DENVER -- The Padres on Monday interviewed a fifth candidate for their vacant general manager job: Rangers assistant general manager A.J. Preller.
Preller is in his 10th season with the Rangers and has been one of general manager Jon Daniels' most trusted lieutenants. From 2010-13, he was in charge of the Rangers' professional, international and amateur scouting and helped rebuild the farm system.
Previously, the Padres interviewed former Marlins general manager Larry Beinfest, Dodgers vice president of amateur scouting Logan White, D-backs scouting director Ray Montgomery and Yankees assistant general manager Billy Eppler.

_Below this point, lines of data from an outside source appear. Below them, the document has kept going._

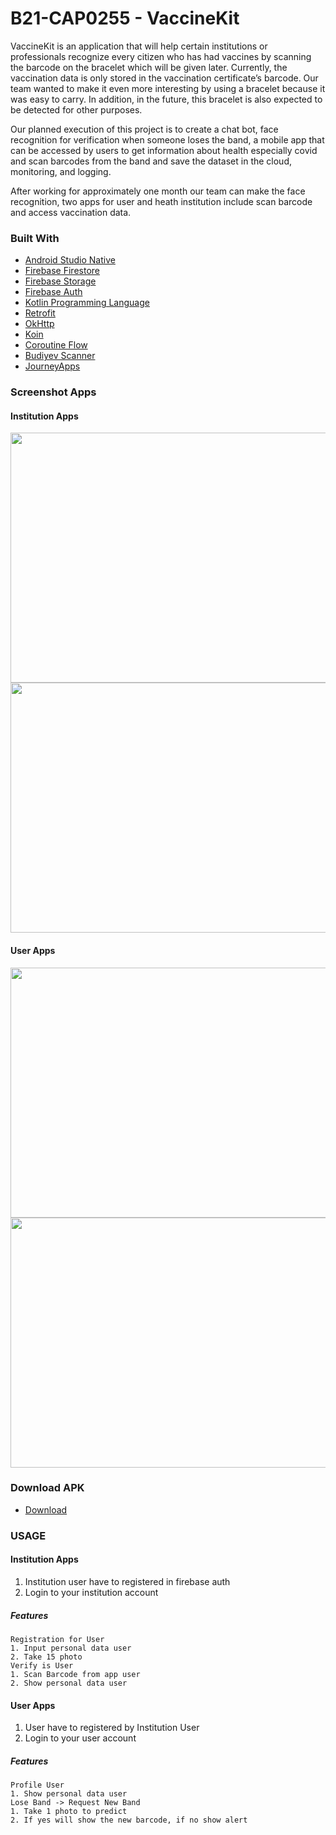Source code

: # B21-CAP0255 - VaccineKit


VaccineKit is an application that will help certain institutions or professionals recognize every citizen who has had vaccines by scanning the barcode on the bracelet which will be given later. Currently, the vaccination data is only stored in the vaccination certificate’s barcode. Our team wanted to make it even more interesting by using a bracelet because it was easy to carry. In addition, in the future, this bracelet is also expected to be detected for other purposes. 
    
Our planned execution of this project is to create a chat bot, face recognition for verification when someone loses the band, a mobile app that can be accessed by users to get information about health especially covid and scan barcodes from the band and save the dataset in the cloud, monitoring, and logging. 

After working for approximately one month our team can make the face recognition, two apps for user and heath institution include scan barcode and access vaccination data.


### Built With

* [Android Studio Native](https://developer.android.com/studio)
* [Firebase Firestore](https://firebase.google.com/docs/firestore)
* [Firebase Storage](https://firebase.google.com/docs/storage)
* [Firebase Auth](https://firebase.google.com/docs/auth)
* [Kotlin Programming Language](https://kotlinlang.org/)
* [Retrofit](https://square.github.io/retrofit/)
* [OkHttp](https://square.github.io/okhttp/)
* [Koin](https://insert-koin.io/)
* [Coroutine Flow](https://kotlin.github.io/kotlinx.coroutines/kotlinx-coroutines-core/kotlinx.coroutines.flow/-flow/)
* [Budiyev Scanner](https://github.com/yuriy-budiyev/code-scanner)
* [JourneyApps](https://github.com/journeyapps/zxing-android-embedded)


### Screenshot Apps

#### Institution Apps

<img src="https://user-images.githubusercontent.com/57925757/121060173-7ee3ce00-c7ec-11eb-8fcc-cb7b19072edc.jpg" height="400" width="650" >

<img src="https://user-images.githubusercontent.com/57925757/121060177-8014fb00-c7ec-11eb-8b5d-6d5d6d33aa4f.jpg" height="400" width="650" >


#### User Apps

<img src="https://user-images.githubusercontent.com/57925757/121058264-58bd2e80-c7ea-11eb-83c9-c10fda6513f1.jpg" height="400" width="650" >

<img src="https://user-images.githubusercontent.com/57925757/121058258-565ad480-c7ea-11eb-8e3a-ea41491c328f.jpg" height="400" width="650" >

### Download APK
* [Download](https://drive.google.com/drive/folders/1bQDELZDOr4DviqBM4m7H_vdcRlNdTzfs?usp=sharing)

<!-- GETTING STARTED -->
### USAGE
#### Institution Apps
1. Institution user have to registered in firebase auth
2. Login to your institution account
##### Features
    Registration for User
    1. Input personal data user
    2. Take 15 photo
    Verify is User
    1. Scan Barcode from app user
    2. Show personal data user

#### User Apps
1. User have to registered by Institution User
2. Login to your user account
##### Features
    Profile User
    1. Show personal data user
    Lose Band -> Request New Band
    1. Take 1 photo to predict
    2. If yes will show the new barcode, if no show alert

The Padres are also expected to interview Red Sox assistant general manager Mike Hazen and the Major League Baseball senior vice president of baseball operations Kim Ng, possibly as early as this week.
Padres executive chairman Ron Fowler and team president and CEO Mike Dee have conducted the interviews. Dee said recently he expected the new GM to be on the job sometime after the July 31 non-waiver Trade Deadline.
The list of GM candidates could see additions and subtractions. So far, three candidates -- David Forst of the A's, Mike Chernoff of the Indians and Jason McLeod of the Cubs -- have declined interviews. Forst is an assistant GM, while Chernoff holds the same post with the Indians. McLeod, who previously worked for the Padres, is the Cubs' scouting director.
The Padres' senior vice president of baseball operations, Omar Minaya, has said he will not ask for an interview. Current Padres assistant GM A.J. Hinch is a viable candidate for the job. He is handling the daily operations of the big league team.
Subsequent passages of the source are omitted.